Di awal pekan, Senin, 22 Juli 2024, memang pasar Asia relatif tenang, Investor masih mengambil pendekatan wait and see. Dolar AS juga sedikit lebih rendah pada mata uang utama, sementara harga Bitcoin berkisar USD68.000, serta saham berjangka hampir tidak berubah.
Pasar mungkin bergejolak, karena para pedagang juga masih menunggu untuk melihat apakah Kama Harris mampu mengamankan nominasi partainya dan melawan Trump dalam jajak pendapat. Pasar taruhan Predictiti menempatkan Harris sebagai favorit untuk menjadi calon presiden dari Partai Demokrat.
Tapi jangan salah, Donald Trump juga masih difavoritkan untuk memenangkan kursi presiden periode 2024-2029. Dari isu tersebut, beberapa perdagangan di pasar obligasi sudah mereda, investor mengalihkan perhatian untuk kembali ke data ekonomi dan Federal Reserve (the Fed).
Pergerakan saham baru-baru ini juga ditandai dengan pergerakan dari saham Big Tech ke perusahaan-perusahaan kecil di sektor-sektor yang sebelumnya lambat.
Sementara, kepala eksekutif Roundhill FInancial menyarankan para investor untuk mengantisipasi lonjakan volatilitas. Menurut dia, Jika Wapres Kamala Harris dapat bergerak cepat untuk memberi Trump peluang yang signifikan, maka volatilitas tersebut akan bertahan lama. Namun jika sebalinya, Trump unggul dalam jajak pendapat dan investor melihat kemenangan yang tak terelakkan, maka perdagangan Trump akan mengambil alih dan berimbas pada volatilitas yang menurun.
Ahli strategis Markets Live Mark Cranfield menambahkan, jika ada perubahan material pada peluang Trump, maka para pedagang kemungkinan akan memposisikan diri mereka untuk menghadapi pelemahan dolar AS, karena ada lebih banyak serangan verbal terhadap mata uang yang asing yang lebih lemah menjelang November 2024.

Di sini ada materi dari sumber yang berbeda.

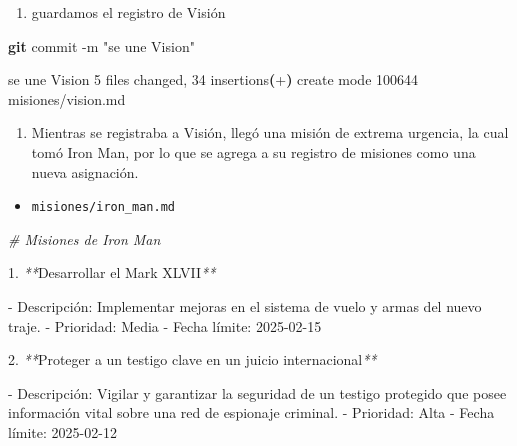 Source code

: \documentclass[
]{book}
\newenvironment{Shaded}{\begin{snugshade}}{\end{snugshade}}
\newcommand{\AttributeTok}[1]{\textcolor[rgb]{0.13,0.29,0.53}{#1}}
\newcommand{\CommentTok}[1]{\textcolor[rgb]{0.56,0.35,0.01}{\textit{#1}}}
\newcommand{\ErrorTok}[1]{\textcolor[rgb]{0.64,0.00,0.00}{\textbf{#1}}}
\newcommand{\ExtensionTok}[1]{#1}
\newcommand{\FunctionTok}[1]{\textcolor[rgb]{0.13,0.29,0.53}{\textbf{#1}}}
\newcommand{\KeywordTok}[1]{\textcolor[rgb]{0.13,0.29,0.53}{\textbf{#1}}}
\newcommand{\NormalTok}[1]{#1}
\newcommand{\PreprocessorTok}[1]{\textcolor[rgb]{0.56,0.35,0.01}{\textit{#1}}}
\newcommand{\StringTok}[1]{\textcolor[rgb]{0.31,0.60,0.02}{#1}}
\providecommand{\tightlist}{%
  \setlength{\itemsep}{0pt}\setlength{\parskip}{0pt}}
\begin{document}
\begin{enumerate}
\def\labelenumi{\arabic{enumi}.}
\setcounter{enumi}{2}
\tightlist
\item
  guardamos el registro de Visión
\end{enumerate}

\begin{Shaded}
\begin{Highlighting}[]
\FunctionTok{git}\NormalTok{ commit }\AttributeTok{{-}m} \StringTok{"se une Vision"}
\end{Highlighting}
\end{Shaded}

\begin{Shaded}
\begin{Highlighting}[]
\ExtensionTok{[main}\NormalTok{ 8531ef2] se une Vision}
 \ExtensionTok{5}\NormalTok{ files changed, 34 insertions}\ErrorTok{(}\ExtensionTok{+}\KeywordTok{)}
 \ExtensionTok{create}\NormalTok{ mode 100644 misiones/vision.md}
\end{Highlighting}
\end{Shaded}

\begin{enumerate}
\def\labelenumi{\arabic{enumi}.}
\setcounter{enumi}{3}
\tightlist
\item
  Mientras se registraba a Visión, llegó una misión de extrema urgencia, la cual tomó Iron Man, por lo que se agrega a su registro de misiones como una nueva asignación.
\end{enumerate}

\begin{itemize}
\tightlist
\item
  \texttt{misiones/iron\_man.md}
\end{itemize}

\begin{Shaded}
\begin{Highlighting}[]
\CommentTok{\# Misiones de Iron Man}

\ExtensionTok{1.} \PreprocessorTok{**}\NormalTok{Desarrollar el Mark XLVII}\PreprocessorTok{**}

   \ExtensionTok{{-}}\NormalTok{ Descripción: Implementar mejoras en el sistema de vuelo y armas del nuevo traje.}
   \ExtensionTok{{-}}\NormalTok{ Prioridad: Media}
   \ExtensionTok{{-}}\NormalTok{ Fecha límite: 2025{-}02{-}15}

\ExtensionTok{2.} \PreprocessorTok{**}\NormalTok{Proteger a un testigo clave en un juicio internacional}\PreprocessorTok{**}

   \ExtensionTok{{-}}\NormalTok{ Descripción: Vigilar y garantizar la seguridad de un testigo protegido que posee información vital sobre una red de espionaje criminal.}
   \ExtensionTok{{-}}\NormalTok{ Prioridad: Alta}
   \ExtensionTok{{-}}\NormalTok{ Fecha límite: 2025{-}02{-}12}
\end{Highlighting}
\end{Shaded}
\end{document}
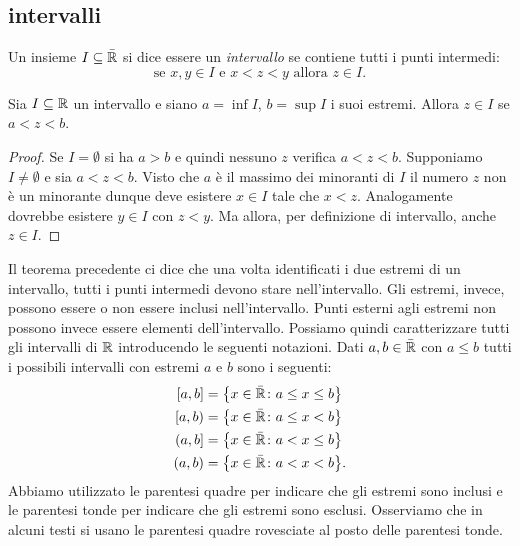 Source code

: \subsection{intervalli}

\begin{definition}[intervallo]
\label{def:intervallo}%
%
%
Un insieme $I\subseteq \bar{{\mathbb R}}$ si dice essere un \emph{intervallo}
se contiene tutti i punti intermedi:
\[
  \text{se $x, y \in I$ e $x<z<y$ allora $z \in I$.}
\]
\end{definition}
%
\begin{theorem}
Sia $I\subseteq {\mathbb R}$ un intervallo e siano $a=\inf I$, $b=\sup I$
i suoi estremi. Allora
$z\in I$ se $a < z < b$.
\end{theorem}
%
\begin{proof}
Se $I=\emptyset$ si ha $a>b$ e quindi nessuno $z$ verifica $a<z<b$.
Supponiamo $I\neq \emptyset$ e
sia $a < z < b$.
Visto che $a$ è il massimo dei minoranti di $I$
il numero $z$ non è un minorante dunque
deve esistere $x \in I$ tale
che $x < z$. Analogamente dovrebbe esistere $y\in I$
con $z<y$.
Ma allora, per definizione di intervallo, anche $z\in I$.
\end{proof}

Il teorema precedente ci dice che una volta identificati i due estremi
di un intervallo, tutti i punti intermedi devono stare nell'intervallo.
Gli estremi, invece, possono essere o non essere inclusi nell'intervallo.
Punti esterni agli estremi non possono invece essere elementi dell'intervallo.
Possiamo quindi caratterizzare tutti gli intervalli di ${\mathbb R}$
introducendo le seguenti notazioni. Dati $a,b\in \bar {{\mathbb R}}$ con $a\le b$
tutti i possibili intervalli con estremi $a$ e $b$ sono i seguenti:
\begin{equation}\label{eq:499494}
\begin{aligned}
\left[a,b\right] &= {\left\{ x\in \bar {{\mathbb R}}\colon a \le x \le b \right\}} \\
\left[a,b\right) &= {\left\{ x\in \bar {{\mathbb R}}\colon a \le x < b \right\}} \\
\left(a,b\right] &= {\left\{ x\in \bar {{\mathbb R}}\colon a < x \le b \right\}}\\
\left(a,b\right) &= {\left\{ x\in \bar {{\mathbb R}}\colon a < x < b \right\}}.
\end{aligned}
\end{equation}
Abbiamo utilizzato le parentesi quadre per indicare che gli estremi
sono inclusi e le parentesi tonde per indicare che gli estremi sono esclusi.
Osserviamo che in alcuni testi si usano le parentesi quadre rovesciate al posto
delle parentesi tonde.

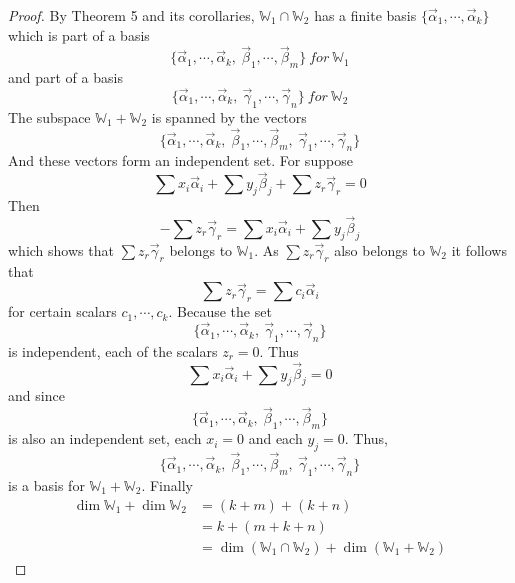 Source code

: \documentclass{article}
\begin{document}
    \begin{proof}
        By Theorem 5 and its corollaries, \(\mathbb{W}_1 \cap \mathbb{W}_2\) has a finite 
        basis \(\{\vec{\alpha}_1, \cdots, \vec{\alpha}_k\}\) which is part of a basis 
        \[\{\vec{\alpha}_1, \cdots, \vec{\alpha}_k, \ \vec{\beta}_1, \cdots, \vec{\beta}_m\} \ for \  \mathbb{W}_1\]
        and part of a basis 
        \[\{\vec{\alpha}_1, \cdots, \vec{\alpha}_k, \ \vec{\gamma}_1, \cdots, \vec{\gamma}_n\} \ for \  \mathbb{W}_2\]
        The subspace \(\mathbb{W}_1 + \mathbb{W}_2\) is spanned by the vectors 
        \[\{\vec{\alpha}_1, \cdots, \vec{\alpha}_k, \ \vec{\beta}_1, \cdots, \vec{\beta}_m, \ \vec{\gamma}_1, \cdots, \vec{\gamma}_n\}\]
        And these vectors form an independent set. For suppose
        \begin{equation*}
            \sum{x_i \vec{\alpha}_i} + \sum{y_j \vec{\beta}_j} + \sum{z_r \vec{\gamma}_r} = 0
        \end{equation*}
        Then 
        \begin{equation*}
            - \sum{z_r \vec{\gamma}_r} = \sum{x_i \vec{\alpha}_i} + \sum{y_j \vec{\beta}_j} 
        \end{equation*}
        which shows that \(\sum{z_r \vec{\gamma}_r}\) belongs to \(\mathbb{W}_1\). As \(\sum{z_r \vec{\gamma}_r}\)
        also belongs to \(\mathbb{W}_2\) it follows that 
        \[\sum{z_r \vec{\gamma}_r} = \sum{c_i \vec{\alpha}_i}\]
        for certain scalars \(c_1, \cdots, c_k\). Because the set 
        \[\{\vec{\alpha}_1, \cdots, \vec{\alpha}_k, \ \vec{\gamma}_1, \cdots, \vec{\gamma}_n\}\]
        is independent, each of the scalars \(z_r=0\). Thus
        \[\sum{x_i \vec{\alpha}_i} + \sum{y_j \vec{\beta}_j}=0\]
        and since 
        \[\{\vec{\alpha}_1, \cdots, \vec{\alpha}_k, \ \vec{\beta}_1, \cdots, \vec{\beta}_m\}\]
        is also an independent set, each \(x_i=0\) and each \(y_j=0\). Thus,
        \[\{\vec{\alpha}_1, \cdots, \vec{\alpha}_k, \ \vec{\beta}_1, \cdots, \vec{\beta}_m, \ \vec{\gamma}_1, \cdots, \vec{\gamma}_n\}\]
        is a basis for \(\mathbb{W}_1 + \mathbb{W}_2\). Finally 
        \begin{equation*}
            \begin{split}
                \dim{\mathbb{W}_1} + \dim{\mathbb{W}_2} &= (k+m)+(k+n) \\ 
                                                        &= k + (m + k + n) \\ 
                                                        &= \dim{(\mathbb{W}_1 \cap \mathbb{W}_2)} + \dim{(\mathbb{W}_1 + \mathbb{W}_2)}
            \end{split}
        \end{equation*}
    \end{proof}
\end{document}
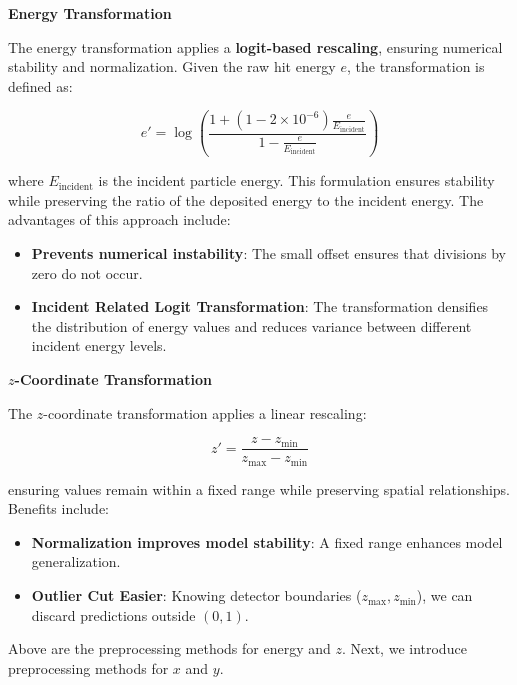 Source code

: \noindent
\textbf{Energy Transformation}

The energy transformation applies a \textbf{logit-based rescaling}, ensuring numerical stability and normalization. Given the raw hit energy \( e \), the transformation is defined as:

\begin{equation}
e' = \log \left( \frac{1 + (1 - 2\times10^{-6}) \frac{e}{E_{\text{incident}} }}{1 - \frac{e}{E_{\text{incident}} }} \right)
\end{equation}

where \( E_{\text{incident}} \) is the incident particle energy. This formulation ensures stability while preserving the ratio of the deposited energy to the incident energy. The advantages of this approach include:

\begin{itemize}
    \item \textbf{Prevents numerical instability}: The small offset ensures that divisions by zero do not occur.
    \item \textbf{Incident Related Logit Transformation}: The transformation densifies the distribution of energy values and reduces variance between different incident energy levels.
\end{itemize}

\noindent
\textbf{\( z \)-Coordinate Transformation}  

The \( z \)-coordinate transformation applies a linear rescaling:

\begin{equation}
z' = \frac{z - z_{\min}}{z_{\max} - z_{\min}}
\end{equation}

ensuring values remain within a fixed range while preserving spatial relationships. Benefits include:

\begin{itemize}
    \item \textbf{Normalization improves model stability}: A fixed range enhances model generalization.
    \item \textbf{Outlier Cut Easier}: Knowing detector boundaries (\( z_{\max}, z_{\min} \)), we can discard predictions outside \( (0,1) \).
\end{itemize}

Above are the preprocessing methods for energy and \( z \). Next, we introduce preprocessing methods for \( x \) and \( y \).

“Peningkatan kurva kemungkinan akan berlanjut di tengah kekhawatiran tentang defisit yang lebih besar, tetapi dalam kerangka penurunan imbal hasil saat the Fed bergerak menuju pemotongan suku bunga pertamanya tahun ini,” ujar Cranfield.
Intinya, saat ini para investor tengan menunggu dan melihat apakah Kamala Harris mampu menebarkan pesonanya sebagaimana yang dilakukan Biden. Jika ya, maka tidak ada pengaruh besar terhadap pasar dan pergerakan perekonomian.
Yang berubah kemudian jika Trump memastikan diri di posisi teratas dan tidak tergoyahkan, maka potensi bergejolaknya volatilitas yang perlu diperhatikan dengan teliti.(*)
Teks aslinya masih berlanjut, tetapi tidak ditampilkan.